Backend AI, Data Pipeline Engineer
Posted Jun 3

Posted Jun 3
This is a fully remote position, open to applicants in Pakistan.
• Take ownership of the complete data processing infrastructure that fuels Yuzee's advanced course and job matching platform.
• Design and sustain scalable, event-driven pipelines that handle tens of thousands of records daily, produce semantic embeddings, and support a growing knowledge graph.
• Create and manage semantic embeddings using Amazon Bedrock (Titan v2), index them in MongoDB Atlas Vector Search, and fine-tune similarity thresholds.
• Develop and oversee a knowledge graph that connects jobs, courses, skills, and industries utilizing FP-Growth association rules and archetype-to-SOC code mapping.
• Construct and enhance a two-stage discovery and matching API on AWS Lambda.
• Maintain and optimize daily job scrapers across various sources and create institution data scrapers with robust HTML cleaning pipelines.

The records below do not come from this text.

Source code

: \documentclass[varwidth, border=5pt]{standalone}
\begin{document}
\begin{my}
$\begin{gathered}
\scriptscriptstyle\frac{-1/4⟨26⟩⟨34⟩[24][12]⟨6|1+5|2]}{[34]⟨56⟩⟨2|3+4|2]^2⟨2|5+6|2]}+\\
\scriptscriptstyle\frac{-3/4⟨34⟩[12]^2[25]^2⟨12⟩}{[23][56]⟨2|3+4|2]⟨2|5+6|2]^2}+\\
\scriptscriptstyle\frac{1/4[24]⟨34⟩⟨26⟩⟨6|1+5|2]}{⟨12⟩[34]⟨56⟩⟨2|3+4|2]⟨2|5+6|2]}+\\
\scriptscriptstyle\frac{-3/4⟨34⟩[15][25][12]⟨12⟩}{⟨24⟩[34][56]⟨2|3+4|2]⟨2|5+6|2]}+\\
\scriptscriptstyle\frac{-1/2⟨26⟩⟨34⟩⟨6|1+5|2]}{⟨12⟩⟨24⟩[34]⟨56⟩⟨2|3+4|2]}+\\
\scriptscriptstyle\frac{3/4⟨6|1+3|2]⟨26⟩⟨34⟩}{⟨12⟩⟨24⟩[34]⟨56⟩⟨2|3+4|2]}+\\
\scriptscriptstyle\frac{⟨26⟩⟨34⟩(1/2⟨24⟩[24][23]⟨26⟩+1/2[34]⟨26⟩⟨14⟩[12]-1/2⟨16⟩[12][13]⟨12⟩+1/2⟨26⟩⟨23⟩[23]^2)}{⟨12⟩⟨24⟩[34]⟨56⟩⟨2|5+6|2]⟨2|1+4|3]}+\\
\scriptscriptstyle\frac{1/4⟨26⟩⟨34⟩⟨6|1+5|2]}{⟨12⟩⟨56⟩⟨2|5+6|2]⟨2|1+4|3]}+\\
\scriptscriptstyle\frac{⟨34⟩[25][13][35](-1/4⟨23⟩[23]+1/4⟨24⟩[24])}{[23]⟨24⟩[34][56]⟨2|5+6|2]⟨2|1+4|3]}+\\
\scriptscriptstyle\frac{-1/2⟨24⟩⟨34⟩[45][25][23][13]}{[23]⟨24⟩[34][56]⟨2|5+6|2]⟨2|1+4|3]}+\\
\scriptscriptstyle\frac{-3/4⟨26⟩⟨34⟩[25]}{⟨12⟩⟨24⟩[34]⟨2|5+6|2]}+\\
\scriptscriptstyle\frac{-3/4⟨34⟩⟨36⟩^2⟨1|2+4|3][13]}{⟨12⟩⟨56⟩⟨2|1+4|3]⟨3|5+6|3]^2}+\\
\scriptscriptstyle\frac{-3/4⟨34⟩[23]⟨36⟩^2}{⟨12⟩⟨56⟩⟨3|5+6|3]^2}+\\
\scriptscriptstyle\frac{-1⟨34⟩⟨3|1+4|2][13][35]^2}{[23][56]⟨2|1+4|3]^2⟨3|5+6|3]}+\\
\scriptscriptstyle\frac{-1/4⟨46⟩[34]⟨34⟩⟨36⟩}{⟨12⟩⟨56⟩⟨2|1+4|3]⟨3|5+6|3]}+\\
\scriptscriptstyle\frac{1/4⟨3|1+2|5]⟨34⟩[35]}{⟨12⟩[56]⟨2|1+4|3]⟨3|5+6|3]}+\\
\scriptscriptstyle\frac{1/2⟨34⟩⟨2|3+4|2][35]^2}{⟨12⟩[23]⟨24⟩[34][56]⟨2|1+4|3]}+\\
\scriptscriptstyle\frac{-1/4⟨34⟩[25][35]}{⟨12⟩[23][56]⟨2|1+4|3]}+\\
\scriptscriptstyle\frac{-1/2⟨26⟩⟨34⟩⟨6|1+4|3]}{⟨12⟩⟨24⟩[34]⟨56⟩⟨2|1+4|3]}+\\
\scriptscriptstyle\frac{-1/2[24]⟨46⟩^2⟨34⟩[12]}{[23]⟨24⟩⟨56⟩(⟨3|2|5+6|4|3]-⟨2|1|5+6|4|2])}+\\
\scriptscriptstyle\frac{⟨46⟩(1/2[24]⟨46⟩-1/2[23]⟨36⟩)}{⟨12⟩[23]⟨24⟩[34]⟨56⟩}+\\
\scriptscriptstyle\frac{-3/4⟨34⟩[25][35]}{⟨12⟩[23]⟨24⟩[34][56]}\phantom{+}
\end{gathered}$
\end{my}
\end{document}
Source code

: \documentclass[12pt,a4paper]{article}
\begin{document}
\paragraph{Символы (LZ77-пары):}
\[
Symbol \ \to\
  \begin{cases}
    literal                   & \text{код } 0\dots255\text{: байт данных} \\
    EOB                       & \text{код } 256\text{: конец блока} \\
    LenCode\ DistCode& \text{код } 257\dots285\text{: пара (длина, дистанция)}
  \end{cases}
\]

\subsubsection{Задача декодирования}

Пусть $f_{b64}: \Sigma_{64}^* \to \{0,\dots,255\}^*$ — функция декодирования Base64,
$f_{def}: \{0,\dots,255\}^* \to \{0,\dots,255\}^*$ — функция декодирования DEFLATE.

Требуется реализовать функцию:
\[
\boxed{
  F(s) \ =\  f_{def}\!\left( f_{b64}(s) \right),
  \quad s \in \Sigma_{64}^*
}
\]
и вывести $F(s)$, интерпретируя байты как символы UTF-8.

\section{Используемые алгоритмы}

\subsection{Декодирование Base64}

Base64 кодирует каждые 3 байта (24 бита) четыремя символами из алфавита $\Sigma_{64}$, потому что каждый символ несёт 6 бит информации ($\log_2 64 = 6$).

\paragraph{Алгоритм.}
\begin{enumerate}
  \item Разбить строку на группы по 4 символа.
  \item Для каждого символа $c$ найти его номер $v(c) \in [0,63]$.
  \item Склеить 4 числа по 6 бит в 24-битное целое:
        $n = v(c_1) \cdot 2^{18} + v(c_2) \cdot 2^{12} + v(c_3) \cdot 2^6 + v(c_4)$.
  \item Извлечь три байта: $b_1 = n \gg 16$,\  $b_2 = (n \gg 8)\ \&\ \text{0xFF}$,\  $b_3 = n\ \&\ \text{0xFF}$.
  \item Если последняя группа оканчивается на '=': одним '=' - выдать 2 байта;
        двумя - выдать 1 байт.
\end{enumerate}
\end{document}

• A minimum of 1 year of backend engineering experience concentrating on data pipelines, ML infrastructure, or search systems.
• Practical experience with AWS serverless and container services — including Lambda, ECS Fargate, EventBridge, and Step Functions.
• Proficient Python skills — encompassing Pandas, asynchronous processing, bulk database operations, and text cleaning.
• Familiarity with vector databases and semantic similarity search; experience with MongoDB Atlas Vector Search is highly advantageous.
• Cost-conscious infrastructure perspective — you consider per-record compute costs, free tiers, Spot resilience, and right-sizing in your approach.
• Capability to document and articulate complex architecture clearly to both technical and non-technical audiences.
• Nice to have: Experience with knowledge graphs or association rule mining techniques (FP-Growth, Apriori).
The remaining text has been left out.